No, I think it was just my life. I wanted to tell our story. And there are so many different stories. I wanted to tell my story of growing up as a Native American woman in an Italian neighborhood. And talk about what life was like when I was a child, and what it’s like now. A story’s a story. I wanted to tell people that we are still here, we’re vital and we’re necessary, and we’re going to go on. The world should know about us, there’s so many different nations and tribes, it’s all so beautiful. There’s not much of us left, but we’re here.

 

What were some of the problems you encountered along the way?

 

I don’t know, we’ve never solved all of them. At our performances, people were expecting sweet flute music and didn’t want to hear the sad stories of Native American people fighting for land and just staying alive. Everybody has that problem, but it’s true how we’re last on the list most of the time, we’re often disregarded. Some people are just racist and don’t like us. It’s not easy being a Native American, it’s very political and it’s hard work. It’s necessary though, something always comes out of each situation. With everything that’s happening now, [people] forget the Native American people have a lot of experience with police brutality.

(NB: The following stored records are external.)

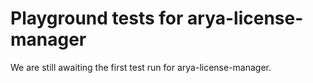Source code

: # Playground tests for arya-license-manager
We are still awaiting the first test run for arya-license-manager.
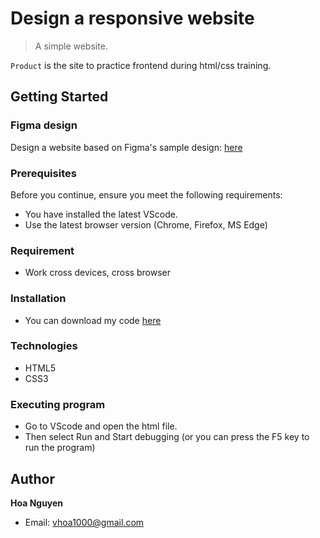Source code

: # Design a responsive website
> A simple website.

`Product` is the site to practice frontend during html/css training.

## Getting Started 

### Figma design

Design a website based on Figma's sample design: [here](https://www.figma.com/file/9XLR5OacQr6A8qgNu1JP8i/MyProduct-(Community)?node-id=34%3A0)

### Prerequisites

Before you continue, ensure you meet the following requirements:
* You have installed the latest VScode.
* Use the latest browser version (Chrome, Firefox, MS Edge)

### Requirement
* Work cross devices, cross browser

### Installation
* You can download my code [here](https://github.com/jinety/practice-html-css)

### Technologies
* HTML5
* CSS3

### Executing program
* Go to VScode and open the html file.
* Then select Run and Start debugging (or you can press the F5 key to run the program)

## Author
**Hoa Nguyen**
* Email: <vhoa1000@gmail.com>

We’re still involved in it. Now, we’ve had to think about how we’re keeping our theater open amidst everything that’s happening, using zoom, everything. We’re doing it. I’m going to be 94 on July 19th, and I’ve still got a lot to work on.

 

What about unexpected pleasures your work provided?

 

Oh, I love everything about my work. I work with elders, children, in many different kinds of theaters all over the world. I love every bit of it. Meeting people, not just natives, but everyone. Working in English, Italian, German, Danish theater, I love it all. Living in little cities across Europe, it was just fantastic to learn about everything going on in Europe. In Canada and central America we learned a lot too! I’m still learning today, this virus is teaching me something too. It hasn’t come out in piece yet, but it will. I love theater so much. Native theater especially. I heal, I learn, it’s wonderful.

 

What advice would you give the younger generation for becoming lifelong activists?

 

Just to be honest. Try to understand and identify when something is wrong, and fight for it. You do have to explain, and you do have to fight a lot if something means something to you. I think Spiderwoman theater’s biggest audience is the Native audience. We’ve always wondered how to use it to keep our traditions alive. There’s still so much more, I’m still learning! With this virus, we have to keep moving, even if it is quite new and it’s changing our way of thinking. Everything about it though, is good and interesting and necessary. It is something I never lost interest in, and I hope to keep going.